What this task involves: The only thing to send back is the number of lines below that hold the string "motor".

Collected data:
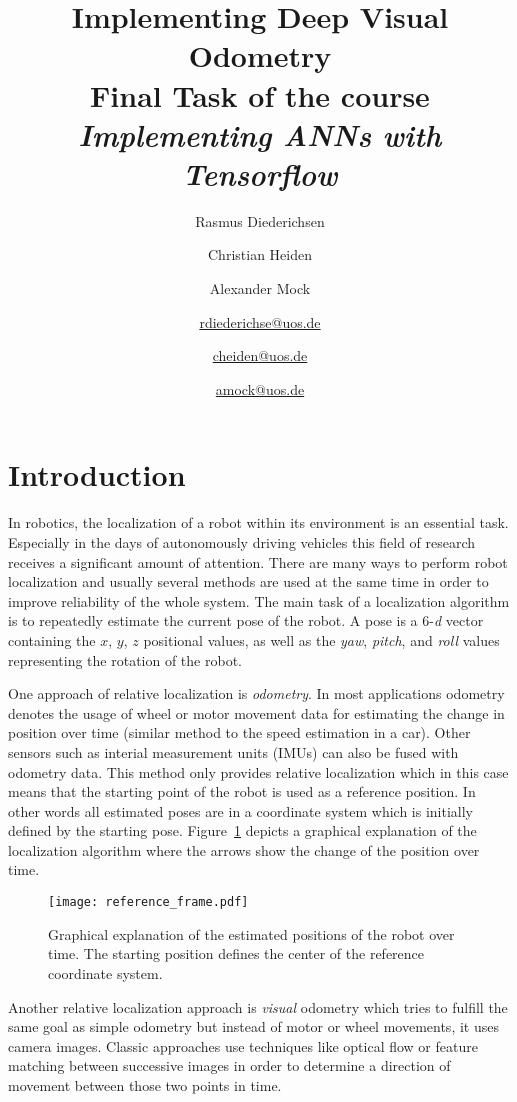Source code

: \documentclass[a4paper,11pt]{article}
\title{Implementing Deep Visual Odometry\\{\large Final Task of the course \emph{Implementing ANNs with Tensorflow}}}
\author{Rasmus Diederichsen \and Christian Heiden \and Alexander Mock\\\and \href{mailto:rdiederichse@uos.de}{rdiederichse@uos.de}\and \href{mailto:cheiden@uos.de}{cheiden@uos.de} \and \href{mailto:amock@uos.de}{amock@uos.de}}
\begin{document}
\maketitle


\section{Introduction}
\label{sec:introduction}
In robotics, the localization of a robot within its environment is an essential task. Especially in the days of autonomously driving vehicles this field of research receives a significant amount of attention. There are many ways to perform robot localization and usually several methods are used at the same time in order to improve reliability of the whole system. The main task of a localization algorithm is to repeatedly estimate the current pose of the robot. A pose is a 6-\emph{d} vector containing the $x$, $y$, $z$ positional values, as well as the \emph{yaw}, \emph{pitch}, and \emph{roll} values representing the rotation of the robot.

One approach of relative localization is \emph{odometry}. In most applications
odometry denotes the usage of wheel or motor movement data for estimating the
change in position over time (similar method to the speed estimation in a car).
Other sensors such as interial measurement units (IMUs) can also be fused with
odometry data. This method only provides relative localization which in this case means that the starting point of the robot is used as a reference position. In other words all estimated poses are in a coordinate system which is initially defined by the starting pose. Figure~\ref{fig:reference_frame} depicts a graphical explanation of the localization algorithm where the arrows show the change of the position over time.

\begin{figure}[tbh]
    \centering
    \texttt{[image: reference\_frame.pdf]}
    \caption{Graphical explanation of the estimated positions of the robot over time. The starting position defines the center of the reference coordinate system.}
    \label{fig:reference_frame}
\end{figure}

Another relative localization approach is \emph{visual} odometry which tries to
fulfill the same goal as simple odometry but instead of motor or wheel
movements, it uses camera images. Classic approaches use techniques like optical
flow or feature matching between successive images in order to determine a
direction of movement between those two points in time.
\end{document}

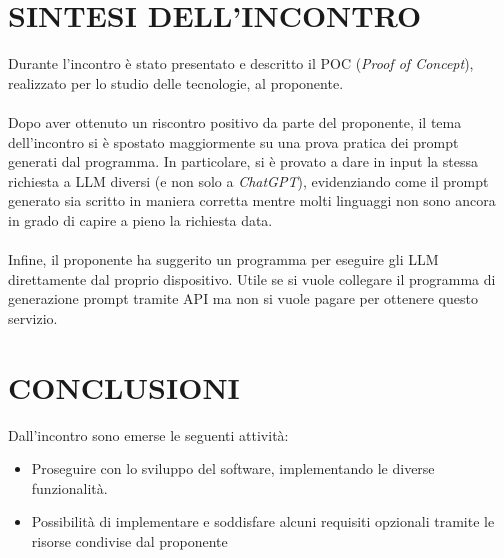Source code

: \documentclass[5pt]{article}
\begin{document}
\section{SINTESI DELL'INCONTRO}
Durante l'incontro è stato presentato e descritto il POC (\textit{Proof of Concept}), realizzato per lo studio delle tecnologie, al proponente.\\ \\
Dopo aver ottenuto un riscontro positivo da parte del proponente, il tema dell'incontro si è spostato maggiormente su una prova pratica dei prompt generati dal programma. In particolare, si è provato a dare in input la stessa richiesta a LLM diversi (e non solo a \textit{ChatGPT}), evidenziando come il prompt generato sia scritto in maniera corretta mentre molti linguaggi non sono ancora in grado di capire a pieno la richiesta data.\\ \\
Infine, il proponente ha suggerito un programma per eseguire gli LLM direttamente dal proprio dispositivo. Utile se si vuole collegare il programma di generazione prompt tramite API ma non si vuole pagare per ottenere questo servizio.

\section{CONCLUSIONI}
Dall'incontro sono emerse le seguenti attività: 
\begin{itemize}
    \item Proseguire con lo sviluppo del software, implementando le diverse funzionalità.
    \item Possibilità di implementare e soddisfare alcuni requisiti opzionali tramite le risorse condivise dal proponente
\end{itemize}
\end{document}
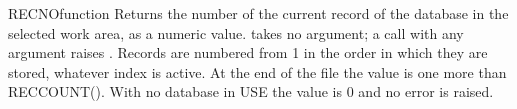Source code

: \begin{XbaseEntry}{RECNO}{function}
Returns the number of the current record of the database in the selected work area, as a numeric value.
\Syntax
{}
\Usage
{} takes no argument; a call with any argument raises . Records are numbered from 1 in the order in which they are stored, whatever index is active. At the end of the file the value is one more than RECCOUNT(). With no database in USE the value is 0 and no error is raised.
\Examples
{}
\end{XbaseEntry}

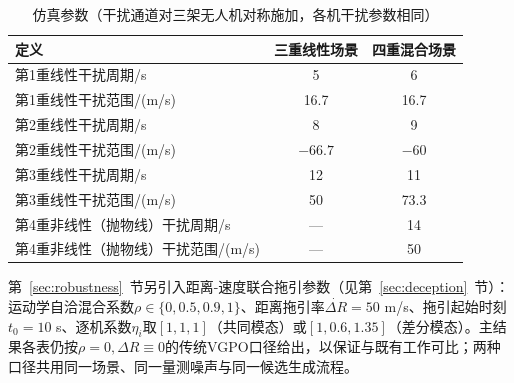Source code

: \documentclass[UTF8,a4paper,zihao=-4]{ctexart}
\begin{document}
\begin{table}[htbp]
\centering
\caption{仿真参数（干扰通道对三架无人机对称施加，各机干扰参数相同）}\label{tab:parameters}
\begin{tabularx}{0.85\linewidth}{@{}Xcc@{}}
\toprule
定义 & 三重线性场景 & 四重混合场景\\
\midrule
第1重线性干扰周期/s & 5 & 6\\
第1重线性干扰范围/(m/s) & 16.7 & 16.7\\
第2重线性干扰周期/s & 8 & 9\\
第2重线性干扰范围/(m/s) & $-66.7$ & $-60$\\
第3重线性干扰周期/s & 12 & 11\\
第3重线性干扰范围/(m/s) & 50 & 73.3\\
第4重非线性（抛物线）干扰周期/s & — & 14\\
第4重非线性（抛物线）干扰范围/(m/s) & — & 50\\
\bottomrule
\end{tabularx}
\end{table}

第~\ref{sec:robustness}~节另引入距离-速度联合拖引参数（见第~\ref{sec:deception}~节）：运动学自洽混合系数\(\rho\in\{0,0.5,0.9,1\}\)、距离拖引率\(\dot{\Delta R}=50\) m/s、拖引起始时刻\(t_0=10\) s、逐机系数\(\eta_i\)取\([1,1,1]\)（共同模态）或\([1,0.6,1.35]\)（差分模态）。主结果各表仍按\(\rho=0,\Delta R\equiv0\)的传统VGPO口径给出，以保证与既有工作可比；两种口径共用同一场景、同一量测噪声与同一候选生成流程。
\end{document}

Result for this task: 2